Noemí is a strong, stubborn Mexican woman confronting white supremacist eugenist men in English mansion High Place: darkness and rot are in the air itself, not solely in the foundations, but surrounding her, threatening her. The mushrooms are just the proof — but the darkness is everywhere. In her dreams, pale yellow mushrooms light the hall. She visits the cemetery and black fungus sticks to her palms. Neglect has overtaken the greenhouse, mold cakes the planters. She dreams of bulbous golden mushrooms growing on her wall and bursting like dust into her room.

The fungi running through the house in Mexican Gothic carries memory. “The fungus, it runs under the house,” says a character, “all the way to the cemetery and back. It’s in the walls. Like a giant spider’s web. In that web we can preserve memories, thoughts, caught like flies that wander into a real web.” It is in the walls and in the air. She is breathing it in without knowing it. It infects. The black mold spreads through the corners of her room. If you fight, a member of the family tells her, it will be worse. Give into the rot, and it will be easier.

“Everything they touch rots,” says a side character to Noemí. The house is rotting, but the frightening part is how alive that rot is. The mushrooms, the spreading mold, the inescapable spores, are what is so frightening: the idea that the inanimate is actually alive, watching, peering.

Fear Street movie poster

In the final installment of Netflix’s Fear Street, the adaptation of the Fear Street Saga series by R.L. Stine — spoilers ahead — a mysterious red fungus has been popping up around characters for two films. Now its origins are revealed. A young queer woman takes the proof of her girlfriend’s love, a small red plant, in her hand. She promises the villain that she will not let anyone forget, that she will spread signs of the rotting curse he caused, even after her death.

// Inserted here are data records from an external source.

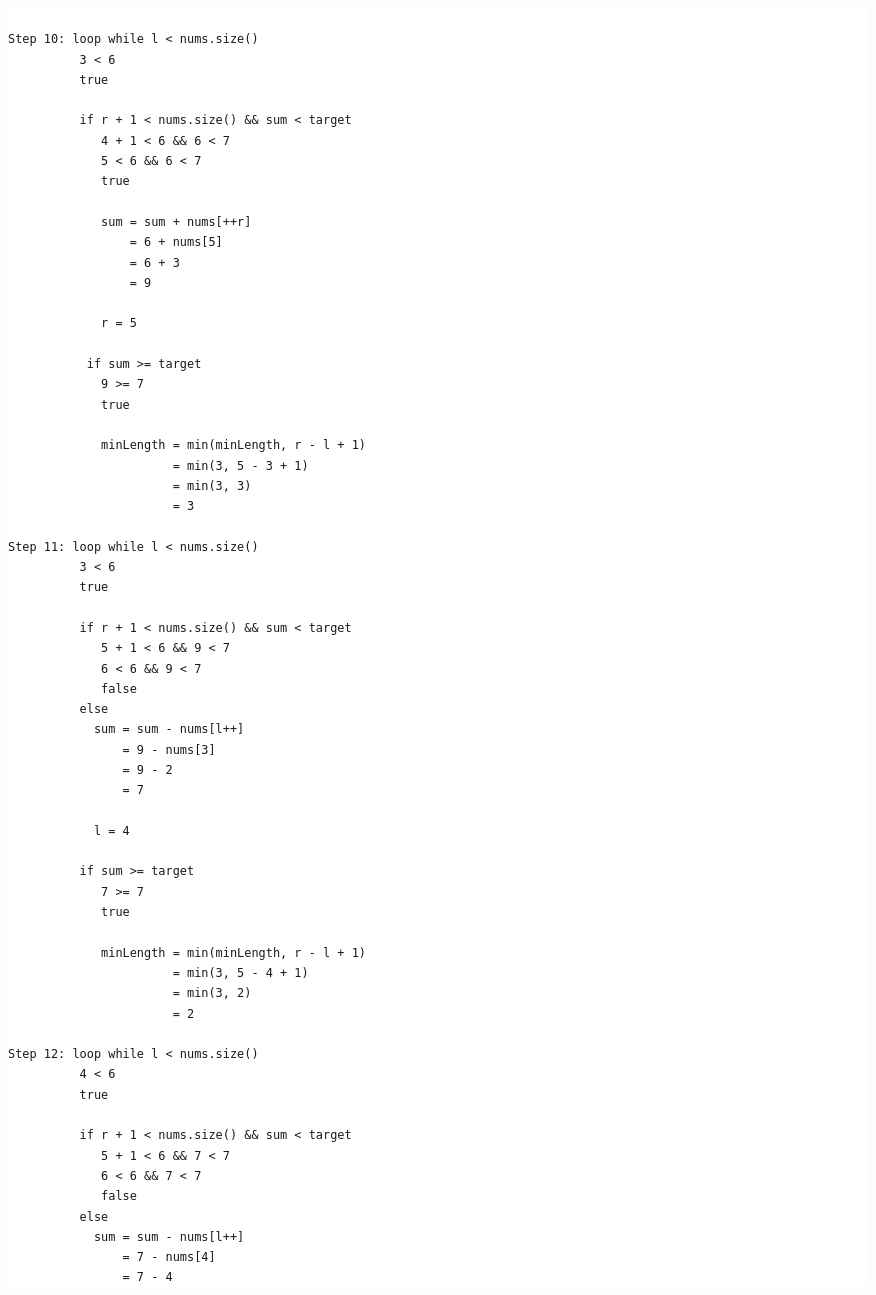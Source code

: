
 ```

Step 10: loop while l < nums.size()
          3 < 6
          true

          if r + 1 < nums.size() && sum < target
             4 + 1 < 6 && 6 < 7
             5 < 6 && 6 < 7
             true

             sum = sum + nums[++r]
                 = 6 + nums[5]
                 = 6 + 3
                 = 9

             r = 5

           if sum >= target
             9 >= 7
             true

             minLength = min(minLength, r - l + 1)
                       = min(3, 5 - 3 + 1)
                       = min(3, 3)
                       = 3

Step 11: loop while l < nums.size()
          3 < 6
          true

          if r + 1 < nums.size() && sum < target
             5 + 1 < 6 && 9 < 7
             6 < 6 && 9 < 7
             false
          else
            sum = sum - nums[l++]
                = 9 - nums[3]
                = 9 - 2
                = 7

            l = 4

          if sum >= target
             7 >= 7
             true

             minLength = min(minLength, r - l + 1)
                       = min(3, 5 - 4 + 1)
                       = min(3, 2)
                       = 2

Step 12: loop while l < nums.size()
          4 < 6
          true

          if r + 1 < nums.size() && sum < target
             5 + 1 < 6 && 7 < 7
             6 < 6 && 7 < 7
             false
          else
            sum = sum - nums[l++]
                = 7 - nums[4]
                = 7 - 4
```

And the film shows the fungi spreading, its blood-red, blazing color permeating throughout the town’s entire foundations. In this case, the fungus is, yes, rising from her death. But it is also a signal, an insistence on life after her death, a reminder of her existence. It is a network, pointing towards a story, warning of darkness rather than a symbol of it.

Sheldrake tries to get us to think differently about fungi. Yes, they grow in the damp, yes, they take over decomposing bodies and logs. But also, they grow just about everywhere. Fungi can feed on radiation. They can be rehydrated after time in space’s vacuum. They are the ultimate survivors — maybe even the ultimate inspirations. Two children do grow up in Hill House, for better or for worse.

Noemí’s experience is terrifying, but the same fungi that infects her is what gives her the dreams that allow her to fight off the horrors of the house around her. Through the horrific networks of memory, she learns the truths of the family that is keeping her imprisoned. Even in the darkest of places, fungi will flourish. They will survive.

Sorrowland by Rivers Solomon

In Sorrowland by Rivers Solomon, fungi are ever-pervasive. It isn’t just a single house that is rotten in their southern gothic tale. It isn’t even just the cult town that protagonist Vern grew up in and escaped from. No: the very foundations of the United States are rotten here, soaked with the blood of Native Americans and Black people. And the fungus that is taking over Vern’s body is a direct connection to that history, that generational trauma of death: it is another case of the U.S. government experimenting on Black people’s bodies.

But Vern is not swallowed by the fungus. It becomes her armor. It is ugly, but it also teems with life. It is painful, but the spores she can release can kill or can communicate. She was infected, but she hasn’t turned into the weapon they wanted her to be. She is a survivor of all that they’ve attempted, and she is turning all of her power against their plans.

The presence of fungi in our gothic stories may be there to signal towards a dark rot, a living, teeming darkness at the foundations of a house or even a country. But the mushrooms that grow from it are also warnings. They are signaling to us. They are, in their way, a sign of life amidst murky darkness, a sign of the ultimate survival. If mushrooms can grow in such a seemingly dead place, then a person can grow, and survive, in the blackest darkness.